Dimensions of reproducible builds

The Many Dimensions of Reproducible Builds

One of the core concepts of Docker is an isolated runtime environment. We choose the dependencies, library versions and packages. It should be possible to reproduce the same environment on any machine and in theory the same build output on any machine.

In practise it’s more complex.

Builds can be slow if they are not optimised; ever had to download hundreds of dependencies from Maven each time you build a Java project? Or repopulate node_modules? Developers will optimise for the quickest path and this might be at the expense of reproducibility, by building locally outside Docker with cached dependencies, mounting dirty, local directories or using cached (out-of-date) Docker images.
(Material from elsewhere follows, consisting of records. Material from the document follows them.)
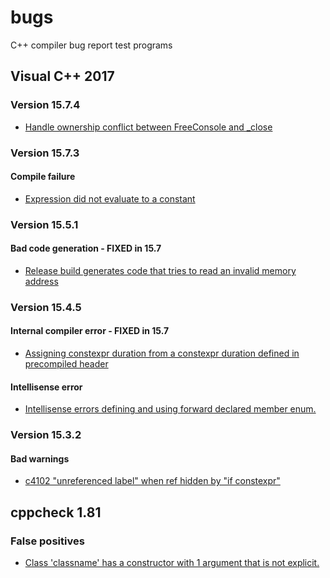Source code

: ﻿<!--
Copyright Glen Knowles 2017 - 2018.
Distributed under the Boost Software License, Version 1.0.
-->

# bugs

C++ compiler bug report test programs

## Visual C++ 2017
### Version 15.7.4
- [Handle ownership conflict between FreeConsole and _close
  ](tests/msvc2017-6/a.cpp)

### Version 15.7.3
#### Compile failure
- [Expression did not evaluate to a constant
  ](tests/msvc2017-5/a.cpp)

### Version 15.5.1
#### Bad code generation - FIXED in 15.7
- [Release build generates code that tries to read an invalid memory
  address](tests/msvc2017-4/a.cpp)

### Version 15.4.5
#### Internal compiler error - FIXED in 15.7
- [Assigning constexpr duration from a constexpr duration defined in
  precompiled header](tests/msvc2017-2)
#### Intellisense error
- [Intellisense errors defining and using forward declared member enum.
  ](tests/msvc2017-3/a.cpp)

### Version 15.3.2
#### Bad warnings
- [c4102 "unreferenced label" when ref hidden by "if constexpr"
  ](tests/msvc2017/c4102.cpp)


## cppcheck 1.81
### False positives
- [Class 'classname' has a constructor with 1 argument that is not explicit.
  ](tests/cppcheck-1.81/noExplicitConstructor.cpp)

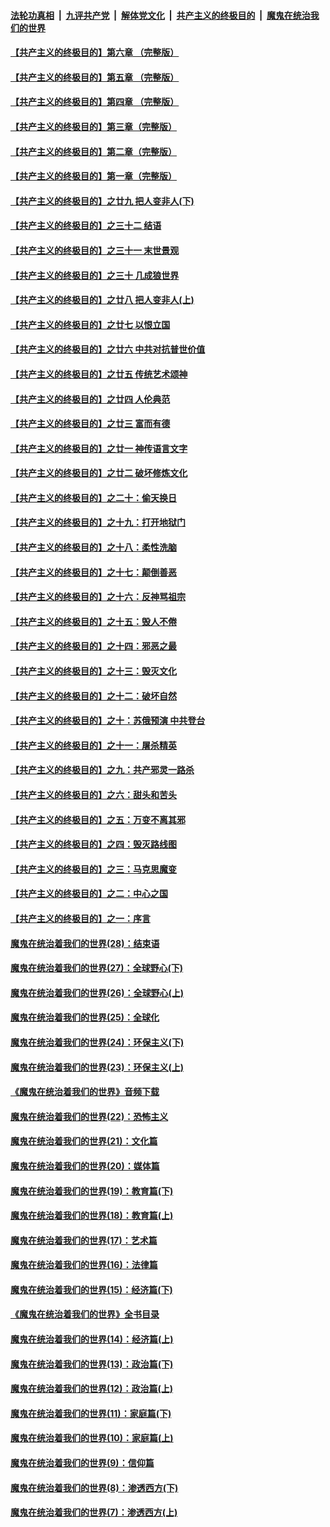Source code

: ####  [法轮功真相](../../../../basic/blob/master/README.md?t=06020901) &nbsp;|&nbsp; [九评共产党](../../../../9ping.md/blob/master/README.md?t=06020901) &nbsp;|&nbsp; [解体党文化](../../../../jtdwh.md/blob/master/README.md?t=06020901)  &nbsp;|&nbsp; [共产主义的终极目的](../../../../gczydzjmd.md/blob/master/README.md?t=06020901) &nbsp;|&nbsp; [魔鬼在统治我们的世界](../../../../mgztzwmdsj.md/blob/master/README.md?t=06020901) 

#### [【共产主义的终极目的】第六章 （完整版）](../pages/nsc422/n11428913.md?t=06020901) 

#### [【共产主义的终极目的】第五章 （完整版）](../pages/nsc422/n11428912.md?t=06020901) 

#### [【共产主义的终极目的】第四章 （完整版）](../pages/nsc422/n11428907.md?t=06020901) 

#### [【共产主义的终极目的】第三章（完整版）](../pages/nsc422/n11428848.md?t=06020901) 

#### [【共产主义的终极目的】第二章（完整版）](../pages/nsc422/n11428831.md?t=06020901) 

#### [【共产主义的终极目的】第一章（完整版）](../pages/nsc422/n11417651.md?t=06020901) 

#### [【共产主义的终极目的】之廿九 把人变非人(下)](../pages/nsc422/n11344140.md?t=06020901) 

#### [【共产主义的终极目的】之三十二 结语](../pages/nsc422/n11360535.md?t=06020901) 

#### [【共产主义的终极目的】之三十一 末世景观](../pages/nsc422/n11351129.md?t=06020901) 

#### [【共产主义的终极目的】之三十 几成狼世界](../pages/nsc422/n11348280.md?t=06020901) 

#### [【共产主义的终极目的】之廿八 把人变非人(上)](../pages/nsc422/n11340492.md?t=06020901) 

#### [【共产主义的终极目的】之廿七 以恨立国](../pages/nsc422/n11336944.md?t=06020901) 

#### [【共产主义的终极目的】之廿六 中共对抗普世价值](../pages/nsc422/n11324785.md?t=06020901) 

#### [【共产主义的终极目的】之廿五 传统艺术颂神](../pages/nsc422/n11296396.md?t=06020901) 

#### [【共产主义的终极目的】之廿四 人伦典范](../pages/nsc422/n11296397.md?t=06020901) 

#### [【共产主义的终极目的】之廿三 富而有德](../pages/nsc422/n11283598.md?t=06020901) 

#### [【共产主义的终极目的】之廿一 神传语言文字](../pages/nsc422/n11263265.md?t=06020901) 

#### [【共产主义的终极目的】之廿二 破坏修炼文化](../pages/nsc422/n11245728.md?t=06020901) 

#### [【共产主义的终极目的】之二十：偷天换日](../pages/nsc422/n11238846.md?t=06020901) 

#### [【共产主义的终极目的】之十九：打开地狱门](../pages/nsc422/n11206376.md?t=06020901) 

#### [【共产主义的终极目的】之十八：柔性洗脑](../pages/nsc422/n11199994.md?t=06020901) 

#### [【共产主义的终极目的】之十七：颠倒善恶](../pages/nsc422/n11179782.md?t=06020901) 

#### [【共产主义的终极目的】之十六：反神骂祖宗](../pages/nsc422/n11166798.md?t=06020901) 

#### [【共产主义的终极目的】之十五：毁人不倦](../pages/nsc422/n11166792.md?t=06020901) 

#### [【共产主义的终极目的】之十四：邪恶之最](../pages/nsc422/n11150249.md?t=06020901) 

#### [【共产主义的终极目的】之十三：毁灭文化](../pages/nsc422/n11135227.md?t=06020901) 

#### [【共产主义的终极目的】之十二：破坏自然](../pages/nsc422/n11135214.md?t=06020901) 

#### [【共产主义的终极目的】之十：苏俄预演 中共登台](../pages/nsc422/n11118424.md?t=06020901) 

#### [【共产主义的终极目的】之十一：屠杀精英](../pages/nsc422/n11118442.md?t=06020901) 

#### [【共产主义的终极目的】之九：共产邪灵一路杀](../pages/nsc422/n11114139.md?t=06020901) 

#### [【共产主义的终极目的】之六：甜头和苦头](../pages/nsc422/n11096971.md?t=06020901) 

#### [【共产主义的终极目的】之五：万变不离其邪](../pages/nsc422/n11091285.md?t=06020901) 

#### [【共产主义的终极目的】之四：毁灭路线图](../pages/nsc422/n11086284.md?t=06020901) 

#### [【共产主义的终极目的】之三：马克思魔变](../pages/nsc422/n11061941.md?t=06020901) 

#### [【共产主义的终极目的】之二：中心之国](../pages/nsc422/n11047728.md?t=06020901) 

#### [【共产主义的终极目的】之一：序言](../pages/nsc422/n11086077.md?t=06020901) 

#### [魔鬼在统治着我们的世界(28)：结束语](../pages/nsc422/n10936246.md?t=06020901) 

#### [魔鬼在统治着我们的世界(27)：全球野心(下)](../pages/nsc422/n10928319.md?t=06020901) 

#### [魔鬼在统治着我们的世界(26)：全球野心(上)](../pages/nsc422/n10900318.md?t=06020901) 

#### [魔鬼在统治着我们的世界(25)：全球化](../pages/nsc422/n10788205.md?t=06020901) 

#### [魔鬼在统治着我们的世界(24)：环保主义(下)](../pages/nsc422/n10695307.md?t=06020901) 

#### [魔鬼在统治着我们的世界(23)：环保主义(上)](../pages/nsc422/n10688613.md?t=06020901) 

#### [《魔鬼在统治着我们的世界》音频下载](../pages/nsc422/n10635553.md?t=06020901) 

#### [魔鬼在统治着我们的世界(22)：恐怖主义](../pages/nsc422/n10614727.md?t=06020901) 

#### [魔鬼在统治着我们的世界(21)：文化篇](../pages/nsc422/n10597706.md?t=06020901) 

#### [魔鬼在统治着我们的世界(20)：媒体篇](../pages/nsc422/n10586579.md?t=06020901) 

#### [魔鬼在统治着我们的世界(19)：教育篇(下)](../pages/nsc422/n10564808.md?t=06020901) 

#### [魔鬼在统治着我们的世界(18)：教育篇(上)](../pages/nsc422/n10526970.md?t=06020901) 

#### [魔鬼在统治着我们的世界(17)：艺术篇](../pages/nsc422/n10499093.md?t=06020901) 

#### [魔鬼在统治着我们的世界(16)：法律篇](../pages/nsc422/n10485969.md?t=06020901) 

#### [魔鬼在统治着我们的世界(15)：经济篇(下)](../pages/nsc422/n10469975.md?t=06020901) 

#### [《魔鬼在统治着我们的世界》全书目录](../pages/nsc422/n10464261.md?t=06020901) 

#### [魔鬼在统治着我们的世界(14)：经济篇(上)](../pages/nsc422/n10457370.md?t=06020901) 

#### [魔鬼在统治着我们的世界(13)：政治篇(下)](../pages/nsc422/n10448270.md?t=06020901) 

#### [魔鬼在统治着我们的世界(12)：政治篇(上)](../pages/nsc422/n10444576.md?t=06020901) 

#### [魔鬼在统治着我们的世界(11)：家庭篇(下)](../pages/nsc422/n10440961.md?t=06020901) 

#### [魔鬼在统治着我们的世界(10)：家庭篇(上)](../pages/nsc422/n10435448.md?t=06020901) 

#### [魔鬼在统治着我们的世界(9)：信仰篇](../pages/nsc422/n10432159.md?t=06020901) 

#### [魔鬼在统治着我们的世界(8)：渗透西方(下)](../pages/nsc422/n10429603.md?t=06020901) 

#### [魔鬼在统治着我们的世界(7)：渗透西方(上)](../pages/nsc422/n10426013.md?t=06020901)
Developers are increasingly using ARM based Macs but targeting x86_64. These builds are slower on Macs because they require the QEMU translation layer. Should build teams also target ARM architecture purely to improve local build and testing performance? The overhead in customising and maintaining multiple build containers for different architectures will be significant, and not great for reproducibility if we aren’t targeting ARM in production.

Tools like Bazel or Buck2 are designed to improve build performance and reproducibility by controlling the build environment and caching build inputs/outputs. We can run the same build, and tests locally and in CI and have greater confidence that our inputs and outputs are the same. These tools are complex and require significant investment to implement and maintain. Small changes in your code can will require constant changes to your build configuration. It’s worth noting that the Kubernetes project started with Bazel (and was copied - eg cert-manager/cert-manager), but did later remove Bazel because of it’s complexity vs benefits.

Dagger.io is a tool that leverages Buildkit to execute pipelines in containers with the promise that you can run the same pipeline anywhere. Furthermore pipelines are written in Go, Typescript, or Python instead of YAML. This helps close the gap between unique CI/CD scripts and local development.

The different dimensions of reproducible builds are constantly changing and we need to make trade-offs between reproducibility, developer velocity and confidence. Teams that can track the reliability of their CI/CD pipelines will be able to consider these dimensions and choose the approach that’s good enough.